Crateús é um município cearense limítrofe com o estado do Piauí. Da área urbana da cidade até a sede da Reserva Particular do Patrimônio Natural (RPPN) Serra das Almas – a maior do Ceará – é pouco mais de uma hora. Na chegada, o deslumbre. São mais de 6 mil hectares que há mais de duas décadas resguardam uma Caatinga ainda preservada – parte dela restaurada –, e que mostram as múltiplas nuances dessa que é considerada a floresta semiárida mais biodiversa do mundo, a despeito do estereótipo que vincula o bioma a imagem de um ambiente seco, inóspito e sem vida. 

Nessa época do ano, a Caatinga atravessa o final da temporada chuvosa. A cor predominante na mata caatingueira ainda é o verde. Mas em breve essa paisagem irá se transformar na “mata branca” que dá nome ao bioma – do Tupi, “Caa” significa mata e “tinga” branca. Com a queda das folhas de grande parte da formação florestal do bioma, é o branco que tinge a Caatinga durante a seca. Isso porque os troncos esbranquiçados, então, ficam à mostra. Como se entrassem em um modo “econômico”, essas árvores despem-se de folhas para reduzir a perda de água pela transpiração em períodos prolongados seca. 

Caatinga arbórea na Reserva Particular do Patrimônio Natural (RPPN) Serra das Almas, em Crateús, no Ceará. Foto: Michael Esquer / ((o))eco

“Faz parte da dinâmica do bioma ter um período onde ocorre o desfolhamento. Mas não quer dizer que seja uma natureza morta. Quer dizer que está em um período de hibernação. Logo que há uma chuva tudo isso se recupera e, rapidamente, as folhas crescem e retomam seu vigor, mantendo a biodiversidade não só das plantas, mas também dos animais que compartilham desse ambiente”, explica o geólogo Washington Franca Rocha, professor do Programa de Pós-Graduação em Modelagem em Ciências da Terra e do Ambiente na Universidade Estadual de Feira de Santana (PPGM-Uefs), na Bahia. 

Prova do funcionamento desse ecossistema é a rica fauna e flora abrigadas por este semiárido biodiverso onde se insere a Caatinga. De fauna, segundo o Ministério do Meio Ambiente e Mudança do Clima (MMA), são mais de mil espécies sobre as quais se conhece o estado de conservação, sendo que destas mais de uma centena estão ameaçadas de extinção.

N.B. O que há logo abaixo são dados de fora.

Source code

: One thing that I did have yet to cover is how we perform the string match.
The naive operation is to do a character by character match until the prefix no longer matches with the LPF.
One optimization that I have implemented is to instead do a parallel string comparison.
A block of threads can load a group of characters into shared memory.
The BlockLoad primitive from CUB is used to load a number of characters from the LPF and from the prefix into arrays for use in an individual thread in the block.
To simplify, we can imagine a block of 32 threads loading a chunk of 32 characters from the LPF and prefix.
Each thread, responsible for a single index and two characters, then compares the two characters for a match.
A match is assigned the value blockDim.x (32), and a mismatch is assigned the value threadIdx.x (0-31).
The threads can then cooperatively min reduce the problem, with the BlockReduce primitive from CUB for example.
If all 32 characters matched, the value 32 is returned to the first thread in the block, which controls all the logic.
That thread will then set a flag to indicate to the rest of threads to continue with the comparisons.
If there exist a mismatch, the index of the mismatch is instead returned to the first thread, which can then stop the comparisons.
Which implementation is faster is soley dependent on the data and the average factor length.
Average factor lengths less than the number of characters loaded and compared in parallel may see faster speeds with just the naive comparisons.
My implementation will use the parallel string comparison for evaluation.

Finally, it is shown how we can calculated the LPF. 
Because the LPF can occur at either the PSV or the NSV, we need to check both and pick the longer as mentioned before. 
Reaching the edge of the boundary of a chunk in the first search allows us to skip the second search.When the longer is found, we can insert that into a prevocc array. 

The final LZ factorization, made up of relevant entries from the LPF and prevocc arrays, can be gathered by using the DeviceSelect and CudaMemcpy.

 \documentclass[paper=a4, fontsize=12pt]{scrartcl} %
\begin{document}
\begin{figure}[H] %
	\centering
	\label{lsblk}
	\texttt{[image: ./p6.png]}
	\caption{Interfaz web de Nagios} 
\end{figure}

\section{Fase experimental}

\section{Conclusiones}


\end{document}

Já de flora, são quase cinco mil – entre as que se conhece o estado de conservação, 30% também estão ameaçadas de extinção em algum nível. 

Arte: Gabriela Güllich/Fonte: Ministério do Meio Ambiente e Mudança do Clima (MMA).

Entretanto, o que se encontra nesse refúgio de fauna e flora, na qual também se transformou a RPPN Serra das Almas – a reserva abriga 323 espécies de plantas e 353 de fauna –, é, ao mesmo tempo, um microcosmo à parte, que contrasta com a realidade que tem transformado – e ameaçado – a paisagem da Caatinga nos últimos anos. 

Entre todos os biomas do país, por exemplo, foi a Caatinga quem teve o segundo maior aumento percentual da taxa de desmatamento de 2020 para 2021 – um aumento de quase 90%. Crateús (CE) mesmo, onde fica a maior parte da RPPN Serra das Almas – uma pequena porção está inserida em Buriti dos Montes (PI) –, está entre os cinco municípios que tiveram a maior área desmatada no Ceará em 2021, segundo levantamento apresentado pelo MapBiomas no Dia Nacional da Caatinga (28 de abril).  

De um lado, a falta de reconhecimento

Mas um outro fator também contribui para a invisibilização e, consequentemente, desvalorização que esse ecossistema único sofre no País. Este é o fato de que, pela Constituição Federal, a Caatinga não é considerada um patrimônio nacional – logo não recebe tratamento especial de proteção –, mesmo sendo este o único bioma exclusivamente brasileiro. 

“Estar entre os biomas que são patrimônio nacional dá mais visibilidade ao bioma, você começa a considerá-lo como nacional. Quando as pessoas estudam a Constituição, elas veem só aqueles biomas que estão ali como patrimônio nacional”, explica a ((o))eco Roberta del Giudice, secretária-executiva do Observatório do Código Florestal (OCF), durante intercâmbio realizado na RPPN Serra das Almas pelo “No Clima da Caatinga”, um projeto da Associação Caatinga patrocinado pelo Programa Petrobras Socioambiental (PPSA). 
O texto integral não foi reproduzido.